··· DATA UNDER STUDY ···

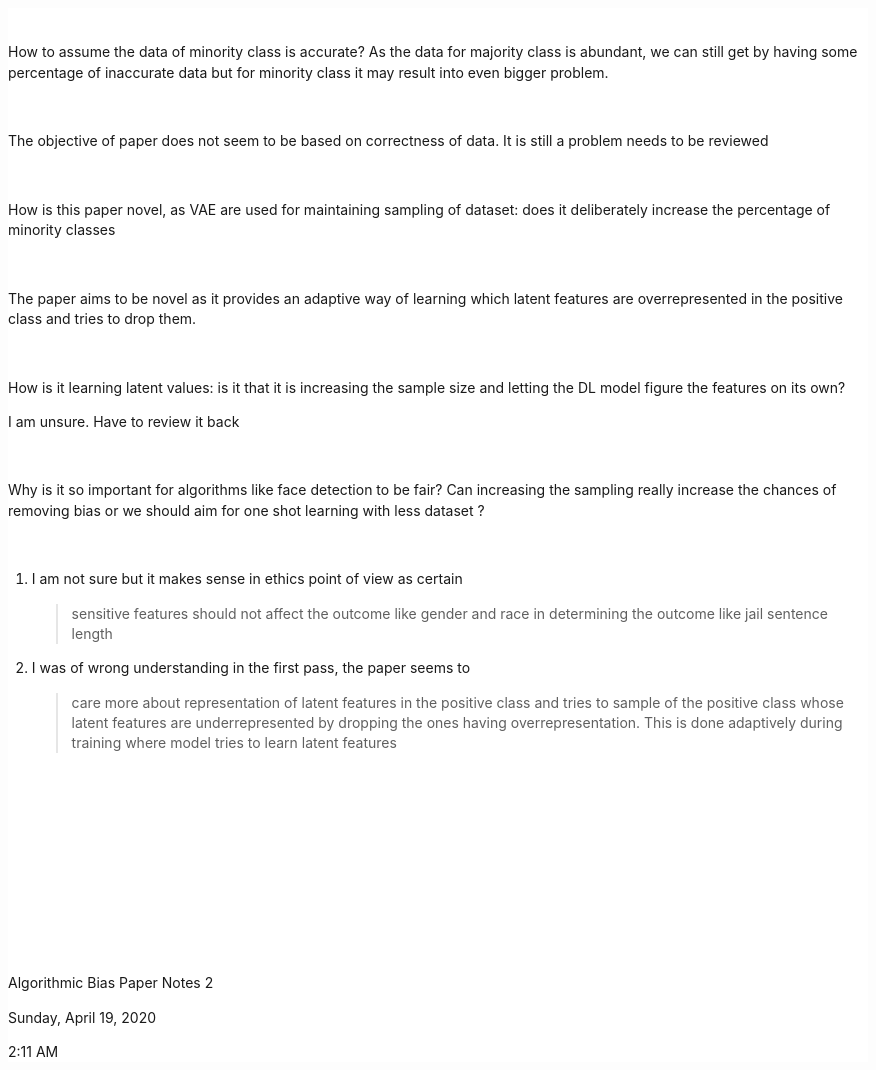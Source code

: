  

How to assume the data of minority class is accurate? As the data for
majority class is abundant, we can still get by having some percentage
of inaccurate data but for minority class it may result into even bigger
problem.

 

The objective of paper does not seem to be based on correctness of data.
It is still a problem needs to be reviewed

 

How is this paper novel, as VAE are used for maintaining sampling of
dataset: does it deliberately increase the percentage of minority
classes

 

The paper aims to be novel as it provides an adaptive way of learning
which latent features are overrepresented in the positive class and
tries to drop them.

 

How is it learning latent values: is it that it is increasing the sample
size and letting the DL model figure the features on its own?

I am unsure. Have to review it back

 

Why is it so important for algorithms like face detection to be fair?
Can increasing the sampling really increase the chances of removing bias
or we should aim for one shot learning with less dataset ?

 

1.  I am not sure but it makes sense in ethics point of view as certain
    > sensitive features should not affect the outcome like gender and
    > race in determining the outcome like jail sentence length

2.  I was of wrong understanding in the first pass, the paper seems to
    > care more about representation of latent features in the positive
    > class and tries to sample of the positive class whose latent
    > features are underrepresented by dropping the ones having
    > overrepresentation. This is done adaptively during training where
    > model tries to learn latent features

 

 

 

 

 

 

Algorithmic Bias Paper Notes 2

Sunday, April 19, 2020

2:11 AM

···

#### [EXERCISE DESCRIPTION]
Write out word for word every line from the one containing "during training where" through the last line of the data, and no other line.

#### [RESPONSE TO THIS EXERCISE]
    > overrepresentation. This is done adaptively during training where
    > model tries to learn latent features

 

 

 

 

 

 

Algorithmic Bias Paper Notes 2

Sunday, April 19, 2020

2:11 AM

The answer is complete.